Segment Open

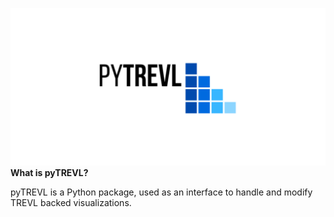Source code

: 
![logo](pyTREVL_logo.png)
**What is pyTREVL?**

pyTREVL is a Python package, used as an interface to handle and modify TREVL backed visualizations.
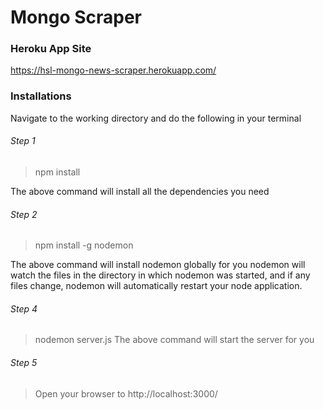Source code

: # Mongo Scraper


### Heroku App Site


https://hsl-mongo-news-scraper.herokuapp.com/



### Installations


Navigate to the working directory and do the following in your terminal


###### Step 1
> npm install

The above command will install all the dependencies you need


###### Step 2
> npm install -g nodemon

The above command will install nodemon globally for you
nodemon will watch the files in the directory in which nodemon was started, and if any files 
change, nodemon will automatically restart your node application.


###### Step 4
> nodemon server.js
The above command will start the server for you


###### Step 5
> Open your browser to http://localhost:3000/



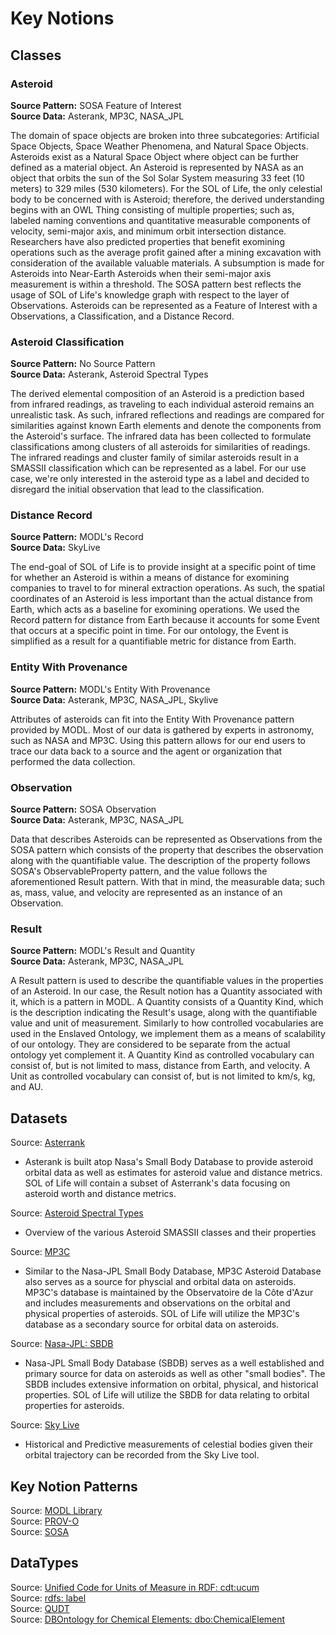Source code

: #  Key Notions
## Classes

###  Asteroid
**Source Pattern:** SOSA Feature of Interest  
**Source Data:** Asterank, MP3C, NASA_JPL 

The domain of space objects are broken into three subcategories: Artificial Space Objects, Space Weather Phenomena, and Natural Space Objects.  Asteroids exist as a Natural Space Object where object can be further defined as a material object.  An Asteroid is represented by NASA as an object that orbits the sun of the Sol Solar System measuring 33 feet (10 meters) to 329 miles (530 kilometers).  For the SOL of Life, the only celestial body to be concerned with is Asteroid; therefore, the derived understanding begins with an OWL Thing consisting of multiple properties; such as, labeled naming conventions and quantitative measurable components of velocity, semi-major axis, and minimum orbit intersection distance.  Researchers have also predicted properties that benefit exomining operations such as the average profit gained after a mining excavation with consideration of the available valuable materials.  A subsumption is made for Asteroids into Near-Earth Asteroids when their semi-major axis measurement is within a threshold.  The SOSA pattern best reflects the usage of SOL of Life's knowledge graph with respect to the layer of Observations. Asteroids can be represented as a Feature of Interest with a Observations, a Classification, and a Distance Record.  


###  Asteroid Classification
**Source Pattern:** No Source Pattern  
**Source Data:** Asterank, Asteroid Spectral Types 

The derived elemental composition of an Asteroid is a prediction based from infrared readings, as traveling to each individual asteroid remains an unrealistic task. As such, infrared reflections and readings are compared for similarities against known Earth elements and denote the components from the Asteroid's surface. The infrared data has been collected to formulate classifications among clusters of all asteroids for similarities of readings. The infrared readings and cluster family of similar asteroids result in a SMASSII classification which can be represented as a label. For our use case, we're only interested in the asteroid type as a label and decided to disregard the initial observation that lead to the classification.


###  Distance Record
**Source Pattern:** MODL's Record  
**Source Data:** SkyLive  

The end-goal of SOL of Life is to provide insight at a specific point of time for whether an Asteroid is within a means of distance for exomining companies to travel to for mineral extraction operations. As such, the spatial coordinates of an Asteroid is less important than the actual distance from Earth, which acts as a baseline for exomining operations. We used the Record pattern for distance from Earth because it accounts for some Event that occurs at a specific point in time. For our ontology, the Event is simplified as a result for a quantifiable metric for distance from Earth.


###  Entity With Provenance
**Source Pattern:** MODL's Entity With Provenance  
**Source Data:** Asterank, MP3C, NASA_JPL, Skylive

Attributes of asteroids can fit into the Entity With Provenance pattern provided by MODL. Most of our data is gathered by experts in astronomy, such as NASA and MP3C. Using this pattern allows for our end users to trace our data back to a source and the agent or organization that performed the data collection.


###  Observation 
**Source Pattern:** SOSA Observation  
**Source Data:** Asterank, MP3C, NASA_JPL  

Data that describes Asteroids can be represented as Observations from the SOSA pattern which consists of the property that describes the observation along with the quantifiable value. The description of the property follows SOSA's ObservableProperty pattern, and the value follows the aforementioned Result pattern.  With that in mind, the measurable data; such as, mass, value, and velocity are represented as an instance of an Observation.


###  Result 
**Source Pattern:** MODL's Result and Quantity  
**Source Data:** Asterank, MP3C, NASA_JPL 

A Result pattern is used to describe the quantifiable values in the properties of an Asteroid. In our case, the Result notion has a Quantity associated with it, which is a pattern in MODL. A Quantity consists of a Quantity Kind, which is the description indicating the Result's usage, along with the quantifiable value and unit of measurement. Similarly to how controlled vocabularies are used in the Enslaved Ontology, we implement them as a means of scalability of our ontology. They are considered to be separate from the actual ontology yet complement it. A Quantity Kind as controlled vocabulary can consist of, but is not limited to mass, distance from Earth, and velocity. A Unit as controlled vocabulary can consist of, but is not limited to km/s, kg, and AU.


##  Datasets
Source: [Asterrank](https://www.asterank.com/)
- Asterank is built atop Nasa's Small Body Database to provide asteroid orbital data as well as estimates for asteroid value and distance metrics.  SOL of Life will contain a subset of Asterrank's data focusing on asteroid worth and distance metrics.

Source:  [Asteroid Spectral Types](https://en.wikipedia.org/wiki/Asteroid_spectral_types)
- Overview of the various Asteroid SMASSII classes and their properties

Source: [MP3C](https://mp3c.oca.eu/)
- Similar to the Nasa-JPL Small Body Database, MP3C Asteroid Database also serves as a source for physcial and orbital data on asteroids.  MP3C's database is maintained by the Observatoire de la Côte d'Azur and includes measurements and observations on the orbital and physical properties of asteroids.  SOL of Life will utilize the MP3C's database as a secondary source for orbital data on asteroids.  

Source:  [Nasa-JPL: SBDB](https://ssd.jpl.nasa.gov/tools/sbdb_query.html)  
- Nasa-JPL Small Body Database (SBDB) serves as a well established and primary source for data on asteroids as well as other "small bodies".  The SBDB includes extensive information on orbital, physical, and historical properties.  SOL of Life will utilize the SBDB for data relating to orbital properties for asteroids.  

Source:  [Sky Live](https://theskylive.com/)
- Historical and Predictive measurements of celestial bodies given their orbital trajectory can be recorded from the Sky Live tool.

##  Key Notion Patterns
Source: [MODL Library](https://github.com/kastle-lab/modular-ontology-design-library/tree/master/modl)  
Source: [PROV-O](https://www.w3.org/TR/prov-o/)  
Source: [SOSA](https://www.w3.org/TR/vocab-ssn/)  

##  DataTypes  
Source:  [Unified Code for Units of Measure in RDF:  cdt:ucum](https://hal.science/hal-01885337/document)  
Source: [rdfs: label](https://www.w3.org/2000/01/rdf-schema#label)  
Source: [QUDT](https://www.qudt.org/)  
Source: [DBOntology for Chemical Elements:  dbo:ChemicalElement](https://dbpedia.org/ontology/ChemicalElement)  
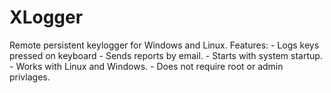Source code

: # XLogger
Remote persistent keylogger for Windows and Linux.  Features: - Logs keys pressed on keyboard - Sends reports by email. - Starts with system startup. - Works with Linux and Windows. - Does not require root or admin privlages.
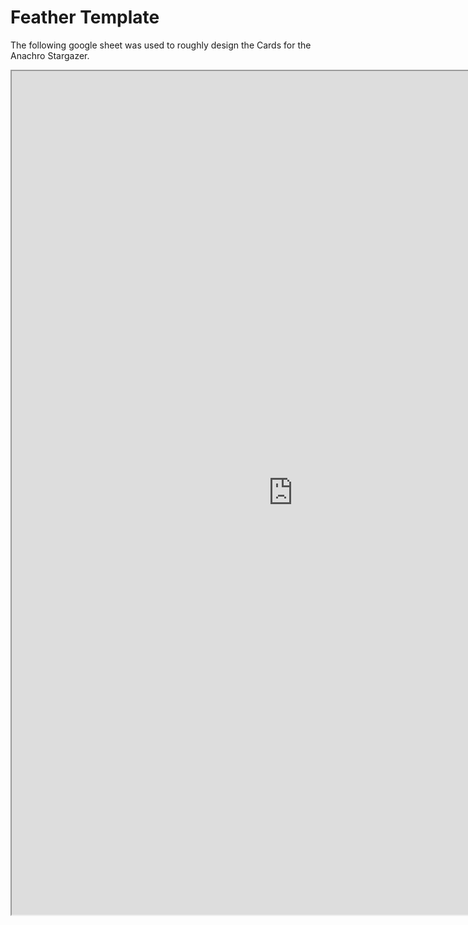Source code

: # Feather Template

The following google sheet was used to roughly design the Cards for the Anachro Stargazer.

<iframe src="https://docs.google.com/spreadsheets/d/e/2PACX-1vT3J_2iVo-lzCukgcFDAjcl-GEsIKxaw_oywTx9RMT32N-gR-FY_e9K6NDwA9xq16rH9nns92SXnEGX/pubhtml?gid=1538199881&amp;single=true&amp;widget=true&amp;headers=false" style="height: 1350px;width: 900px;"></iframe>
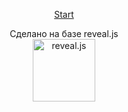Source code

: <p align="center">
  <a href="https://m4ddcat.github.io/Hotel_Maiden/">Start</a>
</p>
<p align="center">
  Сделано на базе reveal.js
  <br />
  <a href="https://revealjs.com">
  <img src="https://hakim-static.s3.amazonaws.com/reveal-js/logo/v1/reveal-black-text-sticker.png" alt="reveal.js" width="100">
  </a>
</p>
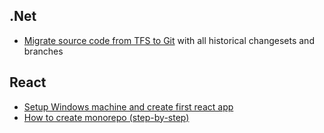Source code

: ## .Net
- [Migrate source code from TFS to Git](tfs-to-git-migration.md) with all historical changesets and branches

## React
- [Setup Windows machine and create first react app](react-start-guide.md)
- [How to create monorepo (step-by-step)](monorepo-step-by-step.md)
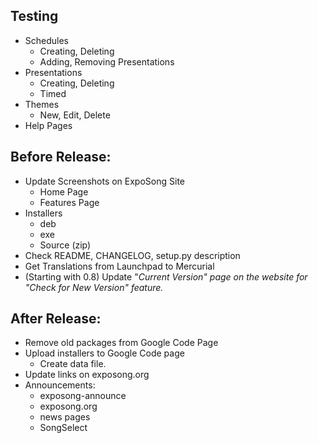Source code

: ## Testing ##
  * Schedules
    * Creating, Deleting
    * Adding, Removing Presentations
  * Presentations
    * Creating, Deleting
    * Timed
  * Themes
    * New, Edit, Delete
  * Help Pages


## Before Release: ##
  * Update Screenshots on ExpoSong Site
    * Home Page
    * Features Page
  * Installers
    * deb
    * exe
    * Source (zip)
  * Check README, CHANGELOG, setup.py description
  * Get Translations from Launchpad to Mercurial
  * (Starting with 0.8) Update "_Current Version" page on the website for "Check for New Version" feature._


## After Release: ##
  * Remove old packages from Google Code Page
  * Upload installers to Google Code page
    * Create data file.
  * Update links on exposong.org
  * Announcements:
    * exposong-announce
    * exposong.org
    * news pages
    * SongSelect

Segment Closed
Segment Open

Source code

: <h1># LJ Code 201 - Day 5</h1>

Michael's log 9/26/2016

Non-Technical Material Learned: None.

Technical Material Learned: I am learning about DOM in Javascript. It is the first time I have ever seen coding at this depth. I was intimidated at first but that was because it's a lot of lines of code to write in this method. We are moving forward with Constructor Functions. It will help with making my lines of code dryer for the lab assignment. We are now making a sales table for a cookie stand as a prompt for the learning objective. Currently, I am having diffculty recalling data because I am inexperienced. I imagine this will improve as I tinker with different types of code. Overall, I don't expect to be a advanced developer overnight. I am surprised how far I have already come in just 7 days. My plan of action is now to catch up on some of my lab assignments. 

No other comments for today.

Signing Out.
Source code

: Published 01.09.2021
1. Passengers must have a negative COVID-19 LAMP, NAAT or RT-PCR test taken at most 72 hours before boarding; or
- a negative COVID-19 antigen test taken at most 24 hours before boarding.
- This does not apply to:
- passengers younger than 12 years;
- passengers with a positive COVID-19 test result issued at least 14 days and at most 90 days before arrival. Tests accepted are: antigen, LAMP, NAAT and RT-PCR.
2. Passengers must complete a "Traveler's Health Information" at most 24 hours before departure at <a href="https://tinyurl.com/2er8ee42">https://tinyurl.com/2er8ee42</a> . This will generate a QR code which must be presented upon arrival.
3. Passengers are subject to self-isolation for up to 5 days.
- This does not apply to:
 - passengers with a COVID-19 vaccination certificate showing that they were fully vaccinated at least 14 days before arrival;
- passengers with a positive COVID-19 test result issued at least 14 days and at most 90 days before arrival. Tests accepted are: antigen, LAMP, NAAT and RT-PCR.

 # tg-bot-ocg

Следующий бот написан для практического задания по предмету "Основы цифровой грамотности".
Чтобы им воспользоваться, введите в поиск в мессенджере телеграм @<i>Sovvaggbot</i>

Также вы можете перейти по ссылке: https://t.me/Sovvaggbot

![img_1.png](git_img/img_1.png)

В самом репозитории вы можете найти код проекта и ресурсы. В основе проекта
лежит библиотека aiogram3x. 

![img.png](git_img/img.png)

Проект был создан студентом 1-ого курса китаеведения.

Segment Closed

* **ASSIGNMENT**: An exact copy of the lines above between the line holding "The above command will install all" and the line holding "nodemon will watch", inclusive, is the whole answer.

* **TASK RESPONSE**:
The above command will install all the dependencies you need


###### Step 2
> npm install -g nodemon

The above command will install nodemon globally for you
nodemon will watch the files in the directory in which nodemon was started, and if any files 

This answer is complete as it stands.